Lo stabilimento Fila a Firenze

più prestigiose in questo ramo.

Di certo, nel 1920, i fondatori di Fila non potevano sapere che sulle matite non ci sarebbe mai stato il rischio della concorrenza di Google, Apple o Samsung. Ma non è stata solo fortuna se adesso la famiglia Candela si ritrova una società in salute e in continua crescita (quest’anno sarà del 10% rispetto al 2013).

«Intorno al 1996, il fatturato della società era composto per metà dagli strumenti per la scrittura e per metà dai colori», spiega il numero uno. «In quell’anno, scelsi di disinivestire dalla scrittura perché temevo lo sviluppo di alternative digitali e decisi di investire completamente sul colore, aumentando vendite, redditività e sostenibilità. A oggi è un vantaggio competitivo, perché solo noi facciamo del colore il nostro core business: più del 90% dei ricavi. Per i competitor, invece, è un’area marginale».

E non che tra i concorrenti manchino i nomi autorevoli, visto che le società che sfidano Fila sui medesimi terreni d’azione si chiamano Faber Castell, Staedtler, Bic, Papermate. Certo, tutte sono più orientate sulla scrittura che sul colore. Ma si tratta comunque di colossi.

Qualcuno potrebbe pensare che in questo settore non si possano far valere lo stile e il lusso che contraddistinguono il miglior made in Italy. Invece no. Nel 2014, tra le acquisizioni-joint venture di Fila c’è stata infatti Maimeri, un marchio di colori e di articoli per le belle arti radicato in Italia e considerato di fascia alta.

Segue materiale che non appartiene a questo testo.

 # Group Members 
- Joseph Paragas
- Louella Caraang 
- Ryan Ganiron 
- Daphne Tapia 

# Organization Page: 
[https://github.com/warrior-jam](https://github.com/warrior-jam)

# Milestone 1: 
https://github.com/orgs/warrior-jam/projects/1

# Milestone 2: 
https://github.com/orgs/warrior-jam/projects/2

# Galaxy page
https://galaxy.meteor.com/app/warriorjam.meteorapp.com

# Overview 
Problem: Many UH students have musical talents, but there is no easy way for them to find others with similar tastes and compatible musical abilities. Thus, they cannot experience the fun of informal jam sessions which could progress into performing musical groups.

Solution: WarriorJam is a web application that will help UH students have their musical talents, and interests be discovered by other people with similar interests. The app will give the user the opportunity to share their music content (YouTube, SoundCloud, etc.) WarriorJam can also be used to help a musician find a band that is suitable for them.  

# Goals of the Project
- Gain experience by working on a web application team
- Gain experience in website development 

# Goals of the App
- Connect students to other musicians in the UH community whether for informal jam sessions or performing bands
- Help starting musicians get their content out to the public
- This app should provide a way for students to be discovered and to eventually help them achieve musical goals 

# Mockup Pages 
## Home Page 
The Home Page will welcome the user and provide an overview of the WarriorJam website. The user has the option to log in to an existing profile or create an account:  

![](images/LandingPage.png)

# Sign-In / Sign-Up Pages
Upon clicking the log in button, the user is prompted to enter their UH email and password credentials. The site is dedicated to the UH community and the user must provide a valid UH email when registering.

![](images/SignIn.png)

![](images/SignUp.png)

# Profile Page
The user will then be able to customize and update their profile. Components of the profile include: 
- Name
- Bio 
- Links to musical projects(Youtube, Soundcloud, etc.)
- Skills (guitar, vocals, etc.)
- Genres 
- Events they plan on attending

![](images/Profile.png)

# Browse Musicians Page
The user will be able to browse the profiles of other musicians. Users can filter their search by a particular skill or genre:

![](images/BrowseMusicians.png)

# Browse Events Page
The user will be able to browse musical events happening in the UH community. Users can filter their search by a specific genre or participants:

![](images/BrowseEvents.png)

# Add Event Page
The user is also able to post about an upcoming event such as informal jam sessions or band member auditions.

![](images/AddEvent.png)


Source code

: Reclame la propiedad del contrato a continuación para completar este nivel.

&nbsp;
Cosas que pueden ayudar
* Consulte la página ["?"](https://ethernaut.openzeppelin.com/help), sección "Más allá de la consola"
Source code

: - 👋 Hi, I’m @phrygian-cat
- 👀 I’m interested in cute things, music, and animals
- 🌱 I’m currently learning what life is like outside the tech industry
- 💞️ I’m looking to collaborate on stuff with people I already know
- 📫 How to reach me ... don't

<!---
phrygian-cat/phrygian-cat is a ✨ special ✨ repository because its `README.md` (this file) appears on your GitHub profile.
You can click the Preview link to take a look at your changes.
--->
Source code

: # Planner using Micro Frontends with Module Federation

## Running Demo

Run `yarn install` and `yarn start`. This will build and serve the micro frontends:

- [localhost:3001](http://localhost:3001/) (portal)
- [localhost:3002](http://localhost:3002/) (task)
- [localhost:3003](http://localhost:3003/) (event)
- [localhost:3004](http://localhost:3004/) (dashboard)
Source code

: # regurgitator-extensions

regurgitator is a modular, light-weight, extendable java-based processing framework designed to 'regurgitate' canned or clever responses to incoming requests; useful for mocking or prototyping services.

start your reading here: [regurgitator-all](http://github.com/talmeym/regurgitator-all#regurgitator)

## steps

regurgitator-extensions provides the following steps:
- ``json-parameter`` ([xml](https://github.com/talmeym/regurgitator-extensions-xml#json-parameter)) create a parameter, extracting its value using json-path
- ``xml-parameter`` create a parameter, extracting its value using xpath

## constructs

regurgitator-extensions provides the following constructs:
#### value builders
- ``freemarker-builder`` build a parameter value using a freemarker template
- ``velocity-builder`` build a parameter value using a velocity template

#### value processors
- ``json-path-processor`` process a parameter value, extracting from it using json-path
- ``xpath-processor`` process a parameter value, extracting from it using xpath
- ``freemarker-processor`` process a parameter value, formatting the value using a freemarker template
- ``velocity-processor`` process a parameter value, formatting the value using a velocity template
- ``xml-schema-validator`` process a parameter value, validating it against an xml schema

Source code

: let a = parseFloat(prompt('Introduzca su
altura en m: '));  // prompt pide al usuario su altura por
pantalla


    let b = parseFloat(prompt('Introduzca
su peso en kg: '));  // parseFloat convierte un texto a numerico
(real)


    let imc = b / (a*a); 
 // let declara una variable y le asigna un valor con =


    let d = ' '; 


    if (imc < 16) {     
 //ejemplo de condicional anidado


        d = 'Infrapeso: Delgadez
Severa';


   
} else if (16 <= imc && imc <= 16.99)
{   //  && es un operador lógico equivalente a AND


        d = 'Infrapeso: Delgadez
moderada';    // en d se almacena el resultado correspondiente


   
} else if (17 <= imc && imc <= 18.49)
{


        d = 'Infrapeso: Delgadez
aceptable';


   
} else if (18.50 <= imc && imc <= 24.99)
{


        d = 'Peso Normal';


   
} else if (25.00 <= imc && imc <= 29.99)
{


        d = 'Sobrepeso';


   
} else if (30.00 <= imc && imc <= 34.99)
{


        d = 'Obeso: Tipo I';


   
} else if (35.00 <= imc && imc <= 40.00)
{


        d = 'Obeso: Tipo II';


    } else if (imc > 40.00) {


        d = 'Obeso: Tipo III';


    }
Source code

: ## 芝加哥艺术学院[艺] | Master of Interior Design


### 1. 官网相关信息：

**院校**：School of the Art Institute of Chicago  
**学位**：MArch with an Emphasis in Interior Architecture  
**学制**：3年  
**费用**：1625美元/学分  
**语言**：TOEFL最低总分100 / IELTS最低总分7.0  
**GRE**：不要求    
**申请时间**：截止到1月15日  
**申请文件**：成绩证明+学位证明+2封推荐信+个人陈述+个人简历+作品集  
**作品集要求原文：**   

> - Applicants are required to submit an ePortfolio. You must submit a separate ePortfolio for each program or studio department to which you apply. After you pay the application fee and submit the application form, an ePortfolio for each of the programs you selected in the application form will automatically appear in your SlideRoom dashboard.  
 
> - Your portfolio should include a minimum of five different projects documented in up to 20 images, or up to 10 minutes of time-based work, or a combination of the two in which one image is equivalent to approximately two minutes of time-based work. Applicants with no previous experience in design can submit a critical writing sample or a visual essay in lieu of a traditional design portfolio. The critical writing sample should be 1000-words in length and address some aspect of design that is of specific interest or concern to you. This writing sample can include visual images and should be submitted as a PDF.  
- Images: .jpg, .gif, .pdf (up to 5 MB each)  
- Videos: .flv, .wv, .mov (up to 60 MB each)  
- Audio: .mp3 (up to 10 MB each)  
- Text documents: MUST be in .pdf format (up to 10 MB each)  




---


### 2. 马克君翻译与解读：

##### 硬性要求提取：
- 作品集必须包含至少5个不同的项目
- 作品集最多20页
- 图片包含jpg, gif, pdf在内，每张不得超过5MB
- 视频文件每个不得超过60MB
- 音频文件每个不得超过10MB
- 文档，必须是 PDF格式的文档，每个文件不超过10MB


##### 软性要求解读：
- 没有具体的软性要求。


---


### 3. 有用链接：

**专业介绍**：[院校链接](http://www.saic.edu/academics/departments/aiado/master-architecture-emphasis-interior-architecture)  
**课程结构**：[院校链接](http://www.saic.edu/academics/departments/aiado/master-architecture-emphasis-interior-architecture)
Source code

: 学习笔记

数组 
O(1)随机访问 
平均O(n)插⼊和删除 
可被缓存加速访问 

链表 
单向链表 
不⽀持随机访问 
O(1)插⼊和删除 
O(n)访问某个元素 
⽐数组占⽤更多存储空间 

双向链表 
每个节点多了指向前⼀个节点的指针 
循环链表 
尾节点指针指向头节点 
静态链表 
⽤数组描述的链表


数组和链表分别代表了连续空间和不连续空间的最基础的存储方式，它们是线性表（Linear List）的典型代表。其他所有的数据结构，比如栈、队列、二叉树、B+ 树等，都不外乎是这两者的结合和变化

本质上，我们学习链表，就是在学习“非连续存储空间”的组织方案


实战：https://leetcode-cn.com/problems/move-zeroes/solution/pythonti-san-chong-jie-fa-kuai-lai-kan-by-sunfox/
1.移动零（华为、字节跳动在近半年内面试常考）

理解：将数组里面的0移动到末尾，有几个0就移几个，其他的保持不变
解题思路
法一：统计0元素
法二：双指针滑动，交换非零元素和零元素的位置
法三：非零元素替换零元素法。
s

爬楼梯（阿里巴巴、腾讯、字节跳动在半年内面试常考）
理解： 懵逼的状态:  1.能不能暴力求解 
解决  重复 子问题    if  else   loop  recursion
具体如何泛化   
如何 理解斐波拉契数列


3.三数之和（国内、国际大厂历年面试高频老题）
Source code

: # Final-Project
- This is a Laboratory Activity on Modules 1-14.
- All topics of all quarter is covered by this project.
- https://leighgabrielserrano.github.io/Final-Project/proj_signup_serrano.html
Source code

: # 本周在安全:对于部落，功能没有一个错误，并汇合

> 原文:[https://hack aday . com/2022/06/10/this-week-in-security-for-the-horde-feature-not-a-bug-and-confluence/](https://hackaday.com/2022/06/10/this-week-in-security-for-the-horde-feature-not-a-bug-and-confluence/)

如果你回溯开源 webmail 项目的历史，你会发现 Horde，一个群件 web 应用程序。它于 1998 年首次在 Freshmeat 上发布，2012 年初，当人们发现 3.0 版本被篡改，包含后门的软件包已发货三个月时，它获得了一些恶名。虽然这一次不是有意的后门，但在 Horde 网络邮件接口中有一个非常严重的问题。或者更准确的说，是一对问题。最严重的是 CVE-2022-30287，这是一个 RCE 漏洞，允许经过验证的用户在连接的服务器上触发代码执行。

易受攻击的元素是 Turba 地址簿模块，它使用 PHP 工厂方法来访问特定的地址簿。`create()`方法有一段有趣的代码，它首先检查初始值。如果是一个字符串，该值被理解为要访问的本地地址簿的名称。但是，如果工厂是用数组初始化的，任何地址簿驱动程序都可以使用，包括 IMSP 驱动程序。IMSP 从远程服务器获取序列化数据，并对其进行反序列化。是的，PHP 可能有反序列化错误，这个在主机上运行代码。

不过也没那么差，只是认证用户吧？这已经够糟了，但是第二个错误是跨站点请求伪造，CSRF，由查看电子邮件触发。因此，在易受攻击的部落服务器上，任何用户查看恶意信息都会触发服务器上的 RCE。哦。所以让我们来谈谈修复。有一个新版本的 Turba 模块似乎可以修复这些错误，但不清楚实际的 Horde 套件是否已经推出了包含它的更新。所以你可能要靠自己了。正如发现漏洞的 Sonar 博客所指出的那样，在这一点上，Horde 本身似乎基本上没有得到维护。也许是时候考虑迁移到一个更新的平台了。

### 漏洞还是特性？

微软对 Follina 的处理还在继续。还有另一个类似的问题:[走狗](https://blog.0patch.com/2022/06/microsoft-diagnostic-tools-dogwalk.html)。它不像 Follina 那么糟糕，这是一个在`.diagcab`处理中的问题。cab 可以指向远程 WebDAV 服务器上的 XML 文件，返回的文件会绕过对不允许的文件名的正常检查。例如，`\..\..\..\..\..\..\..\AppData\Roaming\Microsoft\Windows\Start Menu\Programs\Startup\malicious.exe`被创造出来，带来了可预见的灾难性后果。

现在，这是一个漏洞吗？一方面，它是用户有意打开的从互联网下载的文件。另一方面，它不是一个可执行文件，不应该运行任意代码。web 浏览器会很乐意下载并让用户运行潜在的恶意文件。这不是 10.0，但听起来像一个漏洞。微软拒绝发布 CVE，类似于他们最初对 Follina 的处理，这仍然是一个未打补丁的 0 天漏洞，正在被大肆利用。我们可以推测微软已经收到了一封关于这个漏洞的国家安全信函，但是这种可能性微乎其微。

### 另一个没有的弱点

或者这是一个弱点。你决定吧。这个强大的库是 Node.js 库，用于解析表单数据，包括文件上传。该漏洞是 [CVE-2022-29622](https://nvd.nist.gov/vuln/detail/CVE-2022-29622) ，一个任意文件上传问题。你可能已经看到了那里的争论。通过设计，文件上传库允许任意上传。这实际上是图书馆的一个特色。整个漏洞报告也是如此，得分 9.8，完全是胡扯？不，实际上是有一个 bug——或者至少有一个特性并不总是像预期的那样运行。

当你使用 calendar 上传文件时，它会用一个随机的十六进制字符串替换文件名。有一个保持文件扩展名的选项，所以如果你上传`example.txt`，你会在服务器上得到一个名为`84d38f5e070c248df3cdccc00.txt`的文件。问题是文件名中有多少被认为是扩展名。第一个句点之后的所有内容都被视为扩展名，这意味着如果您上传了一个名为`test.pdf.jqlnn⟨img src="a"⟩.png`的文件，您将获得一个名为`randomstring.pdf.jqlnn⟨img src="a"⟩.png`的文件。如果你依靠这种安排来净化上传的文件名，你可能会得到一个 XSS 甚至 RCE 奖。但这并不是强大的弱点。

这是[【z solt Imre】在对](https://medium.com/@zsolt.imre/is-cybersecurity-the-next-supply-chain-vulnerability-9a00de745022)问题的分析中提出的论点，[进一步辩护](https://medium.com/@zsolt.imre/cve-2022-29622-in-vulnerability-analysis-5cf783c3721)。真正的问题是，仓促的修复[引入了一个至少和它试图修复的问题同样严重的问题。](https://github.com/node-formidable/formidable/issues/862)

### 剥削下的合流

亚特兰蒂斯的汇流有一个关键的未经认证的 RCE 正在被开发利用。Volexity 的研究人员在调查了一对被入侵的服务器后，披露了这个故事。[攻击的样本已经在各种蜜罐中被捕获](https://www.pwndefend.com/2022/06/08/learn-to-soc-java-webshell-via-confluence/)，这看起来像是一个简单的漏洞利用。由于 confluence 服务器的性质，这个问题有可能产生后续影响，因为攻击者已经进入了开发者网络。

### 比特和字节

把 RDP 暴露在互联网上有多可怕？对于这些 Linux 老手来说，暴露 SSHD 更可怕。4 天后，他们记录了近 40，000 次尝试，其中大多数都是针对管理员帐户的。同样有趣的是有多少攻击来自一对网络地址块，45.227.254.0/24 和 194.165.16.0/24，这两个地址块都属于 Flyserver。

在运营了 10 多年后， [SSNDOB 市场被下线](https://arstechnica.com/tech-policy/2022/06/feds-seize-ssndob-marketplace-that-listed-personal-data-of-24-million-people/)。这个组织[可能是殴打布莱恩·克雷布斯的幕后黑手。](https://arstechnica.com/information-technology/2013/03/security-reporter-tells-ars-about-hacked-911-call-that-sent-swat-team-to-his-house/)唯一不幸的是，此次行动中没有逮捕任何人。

Anche riguardo alla produzione, l’italianità si fa sentire, visto che in Italia (400 dipendenti, un decimo degli oltre 4000 lavoratori sparsi tra le 20 filiali tra Nord America, Sud America, Europa, Africa e Asia e i 9 stabilimenti di produzione tra Italia, appunto, Francia, Germania, Messico, Cina, India e Brasile) si produce circa il 50% degli articoli Fila (20% in termini di valore). «Nel nostro Paese sono concentrate le lavorazioni “capital intensive”, dove si può automatizzare molto. Da noi si trovano figure di elevata professionalità capaci di gestire i processi produttivi più complessi».

Così come riesce difficile credere che un business così tradizionale possa essere così rigoglioso ai tempi di internet, allo stesso tempo non deve stupire che anche nelle matite colorate si faccia innovazione. «Nel nostro settore, la ricerca e sviluppo – afferma Candela – si concentra sull’innocuità del prodotto, sulla lavabilità, sulle performance e sulla qualità media. Per raggiungere questi obiettivi, lavorano con noi specialisti di vario tipo, tra cui chimici e tecnici di processo».

Sì, ma in futuro si può pensare a una matita per scrivere sull’iPad? «Diversi concorrenti si sono già mossi in direzioni del genere. Io invece non lo faccio perché credo fortemente che ogni azienda debba possedere e conoscere bene la propria tecnologia per trasformarla in vantaggio competitivo. Noi abbiamo la tecnologia del colore, del modellaggio: non abbiamo la tecnologia per fare delle penne digitali. Tra l’altro, visto che di digitale si parla, sarebbe una tecnologia che potrebbe essere sottratta in qualsiasi momento».

Pur non pensando ai tablet, la Fila si pone adesso obiettivi comunque complessi, tra cui ampliare il target: «Cerchiamo di andare anche al di sopra degli otto anni, fino alle scuole medie e più in su, toccando hobbisti e professionisti. E, in genere, se dovessi avere un euro da investire lo farei in Paesi come India, Cina e in quelli dell’Africa: aree in cui la scolarizzazione è in crescita».

Secondo Candela, il trend da seguire è quello della concentrazione: aggregare aziende che lavorano nello stesso segmento in Paesi diversi per fare economie di scala e crescere in modo sostenibile. E per avere le risorse giuste per essere protagonisti di questo fenomeno, Fila sta anche pensando alla Borsa. «Il fenomeno della concentrazione sta accelerando. Se non si è ben strutturati dal punto di vista finanziario, non si riesce a stare dietro. Stiamo pensando a una finestra di quotazione nel 2015 che doti l’azienda di capitali per realizzare nuove operazioni. Ci sono grosse opportunità in giro: bisogna coglierle».